Meyer is often credited with inventing the "skin flick" as a commercial proposition, but he also drew praise for the artistic vision and raw energy he brought to two dozen films, four or which are in the permanent collection of the Museum of Modern Art.
He became one of the first movie makers in his licentious genre to move to mainline cinema without altering his style.
"Of all the sexploitation filmmakers, he is the one guy who crossed over," said his biographer, Jimmy McDonough, adding that because of his popularity he was recruited by 20th Century Fox to make Beyond the Valley of the Dolls, a 1970 picture about an all-woman rock group.
"The kingdom came to him, he didn't go to Hollywood," McDonough said in an interview on Wednesday. The biography, Big Bosoms and Square Jaws, is scheduled for publication next year.
Meyer was notorious for casting only women with huge breasts -- "cantilevered ladies," he called them -- in films with titles like Wild Gals of the Naked West and Vixen!, but he shied away from nudity below the waist. He denounced many later films as pornographic.
When his 1965 movie Faster, Pussycat! Kill! Kill! was re-released 30 years later, even some feminists claimed to find its tale of three homicidal go-go dancers invigorating and empowering. In The Village Voice, B. Ruby Rich, who had once considered the movie just another exploitation film, called it "a female fantasy."
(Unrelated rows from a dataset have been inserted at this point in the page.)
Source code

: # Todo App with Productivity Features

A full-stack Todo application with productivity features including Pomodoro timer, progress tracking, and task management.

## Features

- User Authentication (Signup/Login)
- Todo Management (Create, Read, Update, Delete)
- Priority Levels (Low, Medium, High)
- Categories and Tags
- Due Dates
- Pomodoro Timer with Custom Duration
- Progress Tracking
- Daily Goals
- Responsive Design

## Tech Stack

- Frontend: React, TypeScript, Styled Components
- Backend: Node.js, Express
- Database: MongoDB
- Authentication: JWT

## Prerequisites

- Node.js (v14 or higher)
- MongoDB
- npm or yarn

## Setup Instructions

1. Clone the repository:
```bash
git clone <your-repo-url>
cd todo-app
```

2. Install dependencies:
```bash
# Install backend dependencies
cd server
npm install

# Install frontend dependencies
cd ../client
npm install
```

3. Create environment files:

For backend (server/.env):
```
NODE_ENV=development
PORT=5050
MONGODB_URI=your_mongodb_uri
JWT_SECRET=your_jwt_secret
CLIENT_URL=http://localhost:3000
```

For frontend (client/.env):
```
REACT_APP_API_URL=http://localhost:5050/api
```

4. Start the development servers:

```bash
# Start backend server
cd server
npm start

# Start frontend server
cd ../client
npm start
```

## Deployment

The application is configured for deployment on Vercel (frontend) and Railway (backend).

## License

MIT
John Waters, who himself crossed over from underground films to Hollywood respectability with Hairspray, has been widely quoted as saying Pussycat may have been the best movie ever made. His praise only began there. "It is possibly better than any film that will be made in the future," he said.
Meyer ultimately became a symbol of an America struggling to throw off the shackles of Puritanism, McDonough suggested, comparing him to Jerry Lee Lewis in music. His cult standing can be seen in rock groups like Mudhoney, who have named themselves after his movies.
Russell Albion Meyer was born in Oakland, Calif., on March 21, 1922. His father was a policeman who abandoned the family before he was born. His mother was a nurse who bought him his first camera when he was 14.